Pacific Financial Corporation Reports Solid Q1 2025 Earnings, Announces Dividend and Stock Buyback Plan

Pacific Financial Corporation (OTCQX: PFLC), the holding company for Bank of the Pacific, released its financial results for the first quarter of 2025, reporting net income of $2.4 million, or $0.24 per diluted share. This marks a 10% increase from the $2.2 million, or $0.21 per diluted share, recorded in the fourth quarter of 2024, though it is slightly below the $2.7 million, or $0.26 per diluted share, reported in the first quarter of 2024.

The company’s earnings benefited from strong core deposit growth, expansion in net interest margin, and a lower cost of deposits, alongside the strategic closure of its residential mortgage division in late 2024. Core deposits grew by $61.2 million, or 7%, during the quarter, with non-interest-bearing deposits comprising 36% of total deposits, supporting a lower-cost funding base. Total deposits increased 6% quarter-over-quarter to $1.07 billion and rose 8% year-over-year, reflecting ongoing success in deposit growth initiatives.

Net interest income rose to $11.3 million in Q1 2025, up from $10.9 million in the previous quarter, driven by higher yields on loans and investments and reduced funding costs. The net interest margin expanded to 4.12%, compared to 3.99% in Q4 2024, fueled by a 7 basis point decline in cost of funds to 1.10% despite ongoing rate pressures. Loan yields improved as longer-term loans were renewed at higher rates and new loan originations carried higher yields. Investment portfolio yields also increased, reaching 3.60%, supported by a $9.0 million restructuring that enhanced returns by over 200 basis points on affected investments.

Loan balances grew modestly to $707.0 million, a 2% increase year-over-year, with gains primarily in multi-family and owner-occupied commercial real estate loans. The loan portfolio remains well-diversified and collateralized within the company’s Western Washington and Oregon markets. Credit quality remains strong, with nonperforming assets stable at 0.10% of total assets and allowance for credit losses maintained at $8.9 million, representing 1.26% of gross loans. The company recorded a modest provision for credit losses of $83,000 in the quarter, compared to a recapture of $103,000 in the prior quarter.

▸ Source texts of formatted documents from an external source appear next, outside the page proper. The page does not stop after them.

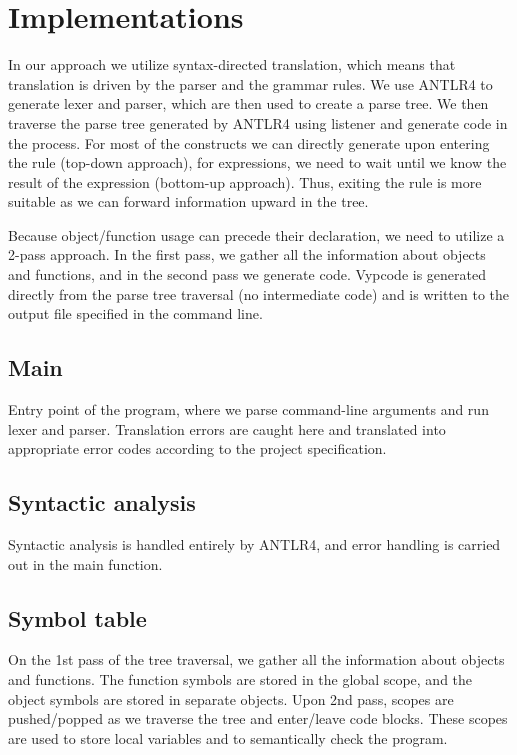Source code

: \documentclass[a4paper,11pt]{article}
\begin{document}
	\section{Implementations}
		In our approach we utilize syntax-directed translation,
        which means that translation is driven by the parser and the grammar rules.
        We use ANTLR4 to generate lexer and parser, which are then used to create a parse tree.
        We then traverse the parse tree generated by ANTLR4 using listener and generate code in the process.
        For most of the constructs we can directly generate upon entering the rule (top-down approach),
        for expressions, we need to wait until we know the result of the expression (bottom-up approach).
        Thus, exiting the rule is more suitable as we can forward information upward in the tree.

        Because object/function usage can precede their declaration, we need to utilize a 2-pass approach.
        In the first pass, we gather all the information about objects and functions, and in the second pass we generate code.
        Vypcode is generated directly from the parse tree traversal (no intermediate code) and is written to the output file specified in the command line.

        \subsection{Main}
            Entry point of the program, where we parse command-line arguments and run lexer and parser.
            Translation errors are caught here and translated into appropriate error codes according to the project specification.

       \subsection{Syntactic analysis}
            Syntactic analysis is handled entirely by ANTLR4, and error handling is carried out in the main function.

        \subsection{Symbol table}
            On the 1st pass of the tree traversal, we gather all the information about objects and functions.
            The function symbols are stored in the global scope, and the object symbols are stored in separate objects.
            Upon 2nd pass, scopes are pushed/popped as we traverse the tree and enter/leave code blocks.
            These scopes are used to store local variables and to semantically check the program.
\end{document}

Pacific Financial’s balance sheet expanded, with total assets rising to $1.22 billion from $1.15 billion at the end of 2024. Cash and cash equivalents increased to $143.8 million, reflecting deposit growth. The company’s liquidity position remains robust, with available on- and off-balance sheet funding sources totaling $549.7 million, providing a coverage ratio of 212% against uninsured and uncollateralized deposits.

Shareholders’ equity grew to $116.9 million, supported by net income and reduced unrealized losses on securities, partially offset by dividends and stock repurchases. Book value per common share increased to $11.67 from $11.26 at year-end 2024. Regulatory capital ratios remain strong, with an estimated leverage ratio of 10.9% and a total risk-based capital ratio of 17.4%, exceeding well-capitalized thresholds.

Operating expenses decreased to $9.4 million from $10.1 million in the prior quarter, primarily due to cost reductions following the mortgage division closure, which eliminated severance, lease termination, and software contract expenses incurred in Q4 2024. The efficiency ratio improved to 75.86% from 79.80% in the previous quarter.

Noninterest income declined to $1.2 million, impacted by a $165,000 loss on the sale of investment securities and reduced gains from loan sales following the mortgage division shutdown. Fee and service charge income also decreased slightly to $1.1 million.

Reflecting confidence in ongoing performance, Pacific Financial’s Board of Directors declared a quarterly cash dividend of $0.14 per share, payable on May 23, 2025, to shareholders of record as of May 9, 2025. The Board also authorized an additional $5.3 million toward stock repurchases, representing approximately 5% of total shares outstanding, continuing the company’s commitment to returning value to shareholders.

Denise Portmann, President and CEO, highlighted the company’s focus on relationship banking, sound credit standards, and prudent risk management as key drivers of sustainable growth and shareholder value. She noted, “Our strong core deposit base, expanding net interest margin, and disciplined credit quality underpin our solid first quarter results. We remain committed to strategies that support long-term performance and stakeholder benefits.”

The company’s first quarter 2025 results demonstrate steady progress in a challenging economic environment, supported by disciplined management of assets, liabilities, and capital.